Thursday, December 07, 2006
Robert Piguet's Fracas
One of the strangest things I've experienced with the perfume journey is the disturbing idea that I know myself far less than I think. Had I been assigned in school to make a list of the 10 perfumes that most describe "me" it would have included many fragrances which I find truly unwearable. Certainly that brooding introspective artiste, Black Cashmere, would have topped the list but though I've tried to wear it numerous times I find I simply do not like it. Appreciate it, yes; I cannot fault it and consider it near perfect. But wearing it makes me depressed. That's really all there is to say about it.

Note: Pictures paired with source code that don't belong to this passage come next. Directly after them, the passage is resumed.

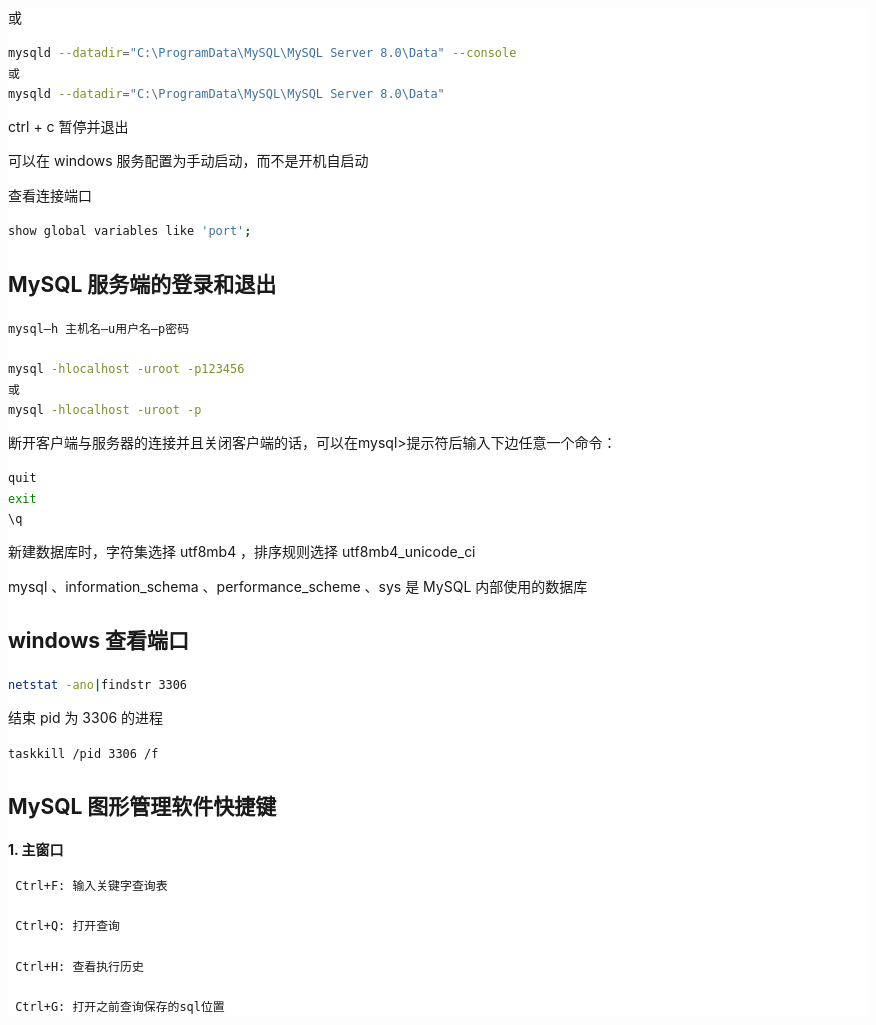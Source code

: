 或

```sh
mysqld --datadir="C:\ProgramData\MySQL\MySQL Server 8.0\Data" --console
或
mysqld --datadir="C:\ProgramData\MySQL\MySQL Server 8.0\Data"
```

ctrl + c 暂停并退出

可以在 windows 服务配置为手动启动，而不是开机自启动

查看连接端口

```sh
show global variables like 'port';
```

## MySQL 服务端的登录和退出

```sh
mysql–h 主机名–u用户名–p密码

mysql -hlocalhost -uroot -p123456
或
mysql -hlocalhost -uroot -p
```

断开客户端与服务器的连接并且关闭客户端的话，可以在mysql>提示符后输入下边任意一个命令：

```sh
quit
exit
\q
```

新建数据库时，字符集选择 utf8mb4 ，排序规则选择 utf8mb4_unicode_ci

mysql 、information_schema 、performance_scheme 、sys 是 MySQL 内部使用的数据库

## windows 查看端口

```sh
netstat -ano|findstr 3306
```

结束 pid 为 3306 的进程

```sh
taskkill /pid 3306 /f
```

## MySQL 图形管理软件快捷键

**1. 主窗口**

```
 Ctrl+F: 输入关键字查询表

 Ctrl+Q: 打开查询

 Ctrl+H: 查看执行历史

 Ctrl+G: 打开之前查询保存的sql位置
```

Of course being surprised by what I don't like isn't much fun. Far more exciting to be surprised by totally unexpected loves, yet these are equally disturbing because again I question how well I know my own tastes.
"It's VERY strong.."
"An intense tuberose"
"sexy, bombshell blonde"
So obviously not me, the Introvert. And yet I am absolutely in love with Fracas. Every morning I want her, I look forward to applying her, I can't bear to think about all the samples and decants I am supposed to be testing because every moment spent with them is a moment away from her.
She is creamy and dramatic. Her drydown is beautiful, not just the basenotes but a confection of all she has to offer and the time spent getting there. Sometimes she is as sweet as frosting and other times there is a guarded quality to her as though it is not yet her time to bloom. In the heat--oh my. How a perfume manages to capture the soft and waxy feel of thick white petals I don't know but that is what Fracas does.
Of course I understand perfectly why many hate her. I am that person myself, one the anti-Fracas crowd who finds her vulgar and appallingly loud.. or so I thought. Such a wonderful surprise to be wrong.
Robert Piguet's Fracas was created in 1948.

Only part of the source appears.